## WHAT IS REQUIRED
If a record holds a picture, leave the picture out and restate everything else word for word.

## RECORDS SUPPLIED
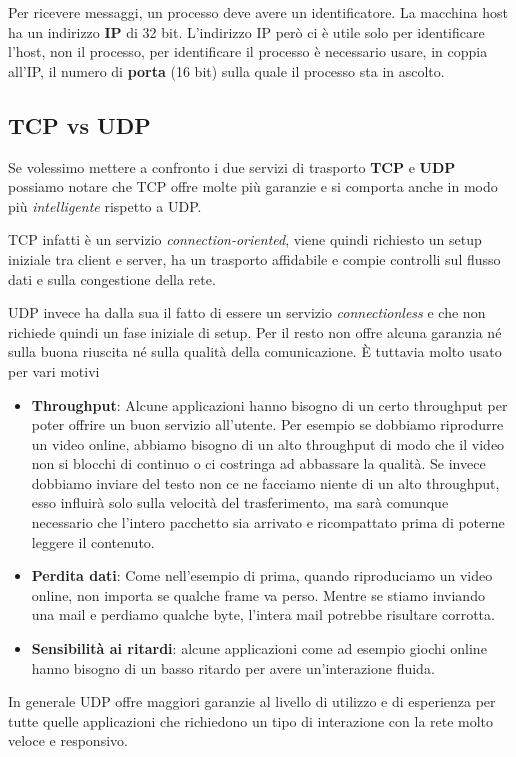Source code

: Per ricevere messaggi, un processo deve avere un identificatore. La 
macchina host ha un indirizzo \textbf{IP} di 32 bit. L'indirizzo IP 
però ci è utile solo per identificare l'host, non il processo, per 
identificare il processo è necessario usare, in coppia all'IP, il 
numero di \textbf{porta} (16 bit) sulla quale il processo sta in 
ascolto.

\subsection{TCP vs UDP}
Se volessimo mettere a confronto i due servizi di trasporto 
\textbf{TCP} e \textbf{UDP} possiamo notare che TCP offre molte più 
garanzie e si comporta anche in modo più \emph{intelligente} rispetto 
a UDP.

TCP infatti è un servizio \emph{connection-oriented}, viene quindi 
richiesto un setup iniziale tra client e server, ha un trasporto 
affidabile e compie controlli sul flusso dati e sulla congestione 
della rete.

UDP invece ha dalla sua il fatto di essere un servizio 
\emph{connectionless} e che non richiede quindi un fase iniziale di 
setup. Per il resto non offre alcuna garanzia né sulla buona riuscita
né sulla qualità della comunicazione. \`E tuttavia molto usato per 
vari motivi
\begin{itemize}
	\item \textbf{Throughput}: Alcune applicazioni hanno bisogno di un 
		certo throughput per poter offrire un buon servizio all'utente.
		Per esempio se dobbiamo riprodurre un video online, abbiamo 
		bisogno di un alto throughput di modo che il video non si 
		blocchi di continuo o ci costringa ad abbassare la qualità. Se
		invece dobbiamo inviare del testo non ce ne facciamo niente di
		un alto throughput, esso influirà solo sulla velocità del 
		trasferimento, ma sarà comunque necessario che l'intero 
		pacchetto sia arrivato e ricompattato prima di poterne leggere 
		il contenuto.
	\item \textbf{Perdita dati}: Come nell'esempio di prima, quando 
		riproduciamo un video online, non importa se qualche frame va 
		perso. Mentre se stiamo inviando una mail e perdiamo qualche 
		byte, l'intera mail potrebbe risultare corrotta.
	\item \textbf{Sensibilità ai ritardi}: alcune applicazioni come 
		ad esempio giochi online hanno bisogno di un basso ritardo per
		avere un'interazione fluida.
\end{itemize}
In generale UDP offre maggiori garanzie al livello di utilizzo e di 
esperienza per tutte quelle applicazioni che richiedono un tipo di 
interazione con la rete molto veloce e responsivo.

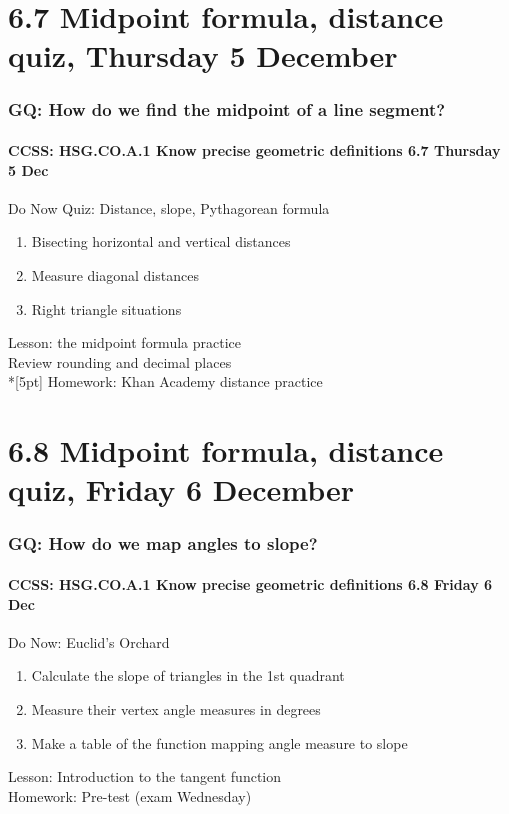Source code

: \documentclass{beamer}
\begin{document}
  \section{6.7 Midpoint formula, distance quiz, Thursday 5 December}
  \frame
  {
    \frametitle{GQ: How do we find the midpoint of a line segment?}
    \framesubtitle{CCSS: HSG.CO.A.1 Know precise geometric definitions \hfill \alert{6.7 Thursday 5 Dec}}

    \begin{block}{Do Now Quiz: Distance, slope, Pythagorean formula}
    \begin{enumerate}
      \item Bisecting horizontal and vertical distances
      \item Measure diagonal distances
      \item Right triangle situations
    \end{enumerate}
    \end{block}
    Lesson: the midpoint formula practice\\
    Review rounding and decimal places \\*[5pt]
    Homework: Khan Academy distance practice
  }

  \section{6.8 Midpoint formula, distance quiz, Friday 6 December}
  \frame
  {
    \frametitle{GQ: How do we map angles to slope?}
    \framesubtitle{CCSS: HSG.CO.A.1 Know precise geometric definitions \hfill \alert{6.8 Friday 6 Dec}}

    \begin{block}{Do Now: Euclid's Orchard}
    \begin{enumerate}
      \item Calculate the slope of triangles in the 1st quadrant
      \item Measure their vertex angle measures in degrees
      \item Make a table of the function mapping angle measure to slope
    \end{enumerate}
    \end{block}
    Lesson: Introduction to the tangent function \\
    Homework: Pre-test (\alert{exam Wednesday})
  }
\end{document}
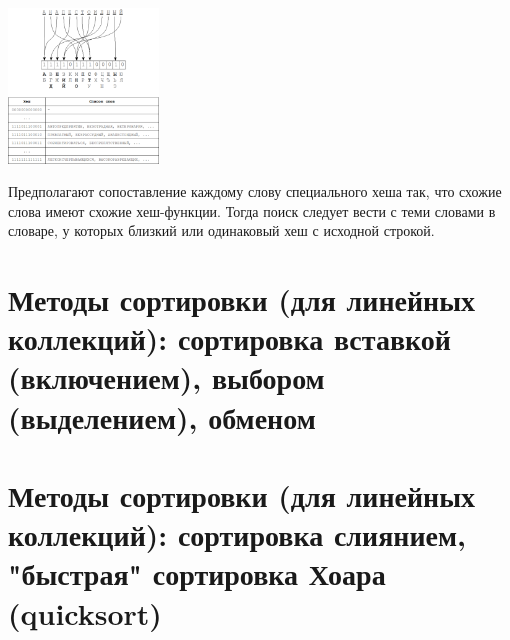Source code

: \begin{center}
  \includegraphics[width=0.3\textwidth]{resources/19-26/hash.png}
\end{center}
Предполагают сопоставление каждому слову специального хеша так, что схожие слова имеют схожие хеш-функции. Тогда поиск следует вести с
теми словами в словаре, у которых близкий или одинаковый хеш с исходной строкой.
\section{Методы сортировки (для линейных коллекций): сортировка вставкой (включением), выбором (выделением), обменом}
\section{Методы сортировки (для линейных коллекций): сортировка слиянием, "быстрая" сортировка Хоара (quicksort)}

## WRITTEN SOLUTION
Source code

: Per ricevere messaggi, un processo deve avere un identificatore. La 
macchina host ha un indirizzo \textbf{IP} di 32 bit. L'indirizzo IP 
però ci è utile solo per identificare l'host, non il processo, per 
identificare il processo è necessario usare, in coppia all'IP, il 
numero di \textbf{porta} (16 bit) sulla quale il processo sta in 
ascolto.

\subsection{TCP vs UDP}
Se volessimo mettere a confronto i due servizi di trasporto 
\textbf{TCP} e \textbf{UDP} possiamo notare che TCP offre molte più 
garanzie e si comporta anche in modo più \emph{intelligente} rispetto 
a UDP.

TCP infatti è un servizio \emph{connection-oriented}, viene quindi 
richiesto un setup iniziale tra client e server, ha un trasporto 
affidabile e compie controlli sul flusso dati e sulla congestione 
della rete.

UDP invece ha dalla sua il fatto di essere un servizio 
\emph{connectionless} e che non richiede quindi un fase iniziale di 
setup. Per il resto non offre alcuna garanzia né sulla buona riuscita
né sulla qualità della comunicazione. \`E tuttavia molto usato per 
vari motivi
\begin{itemize}
	\item \textbf{Throughput}: Alcune applicazioni hanno bisogno di un 
		certo throughput per poter offrire un buon servizio all'utente.
		Per esempio se dobbiamo riprodurre un video online, abbiamo 
		bisogno di un alto throughput di modo che il video non si 
		blocchi di continuo o ci costringa ad abbassare la qualità. Se
		invece dobbiamo inviare del testo non ce ne facciamo niente di
		un alto throughput, esso influirà solo sulla velocità del 
		trasferimento, ma sarà comunque necessario che l'intero 
		pacchetto sia arrivato e ricompattato prima di poterne leggere 
		il contenuto.
	\item \textbf{Perdita dati}: Come nell'esempio di prima, quando 
		riproduciamo un video online, non importa se qualche frame va 
		perso. Mentre se stiamo inviando una mail e perdiamo qualche 
		byte, l'intera mail potrebbe risultare corrotta.
	\item \textbf{Sensibilità ai ritardi}: alcune applicazioni come 
		ad esempio giochi online hanno bisogno di un basso ritardo per
		avere un'interazione fluida.
\end{itemize}
In generale UDP offre maggiori garanzie al livello di utilizzo e di 
esperienza per tutte quelle applicazioni che richiedono un tipo di 
interazione con la rete molto veloce e responsivo.

Source code

: \documentclass{beamer}
\begin{document}
  \section{6.7 Midpoint formula, distance quiz, Thursday 5 December}
  \frame
  {
    \frametitle{GQ: How do we find the midpoint of a line segment?}
    \framesubtitle{CCSS: HSG.CO.A.1 Know precise geometric definitions \hfill \alert{6.7 Thursday 5 Dec}}

    \begin{block}{Do Now Quiz: Distance, slope, Pythagorean formula}
    \begin{enumerate}
      \item Bisecting horizontal and vertical distances
      \item Measure diagonal distances
      \item Right triangle situations
    \end{enumerate}
    \end{block}
    Lesson: the midpoint formula practice\\
    Review rounding and decimal places \\*[5pt]
    Homework: Khan Academy distance practice
  }

  \section{6.8 Midpoint formula, distance quiz, Friday 6 December}
  \frame
  {
    \frametitle{GQ: How do we map angles to slope?}
    \framesubtitle{CCSS: HSG.CO.A.1 Know precise geometric definitions \hfill \alert{6.8 Friday 6 Dec}}

    \begin{block}{Do Now: Euclid's Orchard}
    \begin{enumerate}
      \item Calculate the slope of triangles in the 1st quadrant
      \item Measure their vertex angle measures in degrees
      \item Make a table of the function mapping angle measure to slope
    \end{enumerate}
    \end{block}
    Lesson: Introduction to the tangent function \\
    Homework: Pre-test (\alert{exam Wednesday})
  }
\end{document}
Source code

: \begin{center}
  \includegraphics[width=0.3\textwidth]{resources/19-26/hash.png}
\end{center}
Предполагают сопоставление каждому слову специального хеша так, что схожие слова имеют схожие хеш-функции. Тогда поиск следует вести с
теми словами в словаре, у которых близкий или одинаковый хеш с исходной строкой.
\section{Методы сортировки (для линейных коллекций): сортировка вставкой (включением), выбором (выделением), обменом}
\section{Методы сортировки (для линейных коллекций): сортировка слиянием, "быстрая" сортировка Хоара (quicksort)}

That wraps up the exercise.